Een congres over jeugdonderzoek Op 11 maart is een brede waaier aan betrokkenen bijeen om te praten over manieren om kind en ouders centraal te laten staan in onderzoek. Dat blijkt nog niet zo eenvoudig. De webtekst over het thema van de conferentie begint met de juiste titel (“door de ogen van ouders en kind”) maar verliest zich al in de eerste zin in de beschrijving van de bestuurlijke opgaven: transformatie, decentralisatie, bezuiniging. Niet de ogen van het kind, maar de angstige blik van professionals en bestuurders die nieuwe taken krijgen – en nog erger, oude taken kwijtraken - lijkt het debat over de toekomst van jeugdwerk en jeugdzorg te bepalen.
Tekenend is het gebruik van woorden als ‘moeten’ zonder dat daar een probleemeigenaar bij wordt benoemd: ‘we’ moeten, ‘er is’ behoefte aan. Dit (de decentralisatie) moet er onder andere voor zorgen dat de druk op de gespecialiseerde zorg afneemt en de versnippering van het stelsel teruggedrongen wordt. Tegelijkertijd is het onderwijs vanaf 2014 verplicht om leerlingen die extra ondersteuning nodig hebben, een passende plek te bieden. Er is behoefte aan een inhoudelijke vernieuwing van het stelsel (transformatie) om de transitie van de jeugdzorg tot een succes te maken. Er moet meer aandacht komen voor het gewone opgroeien en opvoeden en de manier waarop professionals opvoeders en kinderen daarbij kunnen ondersteunen. In plaats van onnodig problematiseren en etiketteren moet gewerkt worden aan het herstel van het gewone leven, het versterken van de gewone ontwikkeling en opvoeding van jongeren in de eigen leefomgeving, aan talentontwikkeling, het betrekken van de school als vind- en werkplaats, de bevordering van de eigen kracht en autonomie van kinderen en hun ouders en het inschakelen van sociale netwerken.
Waar onze intenties ongetwijfeld goed zijn (het herstel van het gewone leven, aansluiten bij …. ) kan de lezer niet anders dan concluderen dat we het nogal druk hebben met onze intenties: de bedoelingen van een beleidsgemeenschap, die zo verward is in de eigen systeemlogica dat een nieuw heilig moeten nodig is om de weg naar de basis terug te vinden.

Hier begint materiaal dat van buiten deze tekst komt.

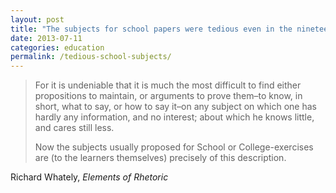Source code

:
 ```yaml
---
layout: post
title: "The subjects for school papers were tedious even in the nineteenth century"
date: 2013-07-11
categories: education
permalink: /tedious-school-subjects/
---
```


> For it is undeniable that it is much the most difficult to find either propositions to maintain, or arguments to prove them–to know, in short, what to say, or how to say it–on any subject on which one has hardly any information, and no interest; about which he knows little, and cares still less.
> 
> Now the subjects usually proposed for School or College-exercises are (to the learners themselves) precisely of this description.

Richard Whately, *Elements of Rhetoric*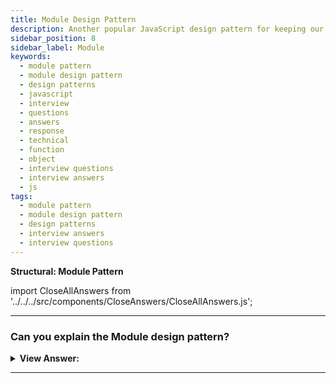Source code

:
 ```yaml
---
title: Module Design Pattern
description: Another popular JavaScript design pattern for keeping our code tidy, segregated, and organized is the Module Pattern.
sidebar_position: 8
sidebar_label: Module
keywords:
  - module pattern
  - module design pattern
  - design patterns
  - javascript
  - interview
  - questions
  - answers
  - response
  - technical
  - function
  - object
  - interview questions
  - interview answers
  - js
tags:
  - module pattern
  - module design pattern
  - design patterns
  - interview answers
  - interview questions
---
```


<head>
  <title>Module Pattern | JavaScript Interview Questions</title>
</head>

**Structural: Module Pattern**

import CloseAllAnswers from '../../../src/components/CloseAnswers/CloseAllAnswers.js';

<CloseAllAnswers />

---

### Can you explain the Module design pattern?

<details className='answer'>
  <summary>
    <strong>View Answer:</strong>
  </summary>
  <div>
    <div>
      <strong>Interview Response:</strong> Another popular JavaScript design pattern for keeping our code tidy, segregated, and organized is the Module Pattern. A module is a standalone code that may modify objects without impacting other components. In JavaScript does not support the concept of an access modifier, the aid of the module in mimicking the behavior of private/public access, thereby ensures encapsulation.<br/>
    </div>
    <div>
</div><br />
  <div><strong className="codeExample">Code Example:</strong> Modern Implementation<br /><br />

<img src="/img/module-pattern.png" /><br /><br/>

```js
//*******************************************************//
// The Module Pattern
//*******************************************************//

// ES2015+ keywords used: import, export, let, const

let counter = 0;

const testModule = {
  incrementCounter() {
    return counter++;
  },
  resetCounter() {
    console.log(`counter value prior to reset: ${counter}`);
    counter = 0;
  },
};

// Default export module, without name
export default testModule;

// Usage:

// Import module from path
import testModule from './testModule';

// Increment our counter
testModule.incrementCounter();

// Check the counter value and reset
// Outputs: counter value prior to reset: 1
testModule.resetCounter();
```

</div>
<br />
  </div>
</details>

---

Ik en jij Waar drie, dertig of driehonderd professionals bij elkaar komen ontstaat snel een wij-gevoel. De keerzijde daarvan is, dat de vragers van zorg, onderwijs en opvang in het beste geval ‘derde persoon meervoud zijn’: zij, de ouders, en zij, de kinderen. De bereidheid om door de ogen van ouders en kind te kijken zou ons moeten aansporen, de eerste persoon enkelvoud te reserveren voor het kind, voor mama of voor papa. Het is een mooie oefening in bescheidenheid. Pak eens een beleidsnota en herschrijf hem vanuit het kind of een ouder. De zinnen in het kader hierboven veranderen dan in: -
ik zou liever in mijn gewone omgeving geholpen worden dan dat ik naar een specialist moet ik hoop dat ik op school een plek krijg die bij me past ik wil als moeder voor vol aangezien worden door professionals ik wil dat school me helpt om mijn weg te vinden in de samenleving.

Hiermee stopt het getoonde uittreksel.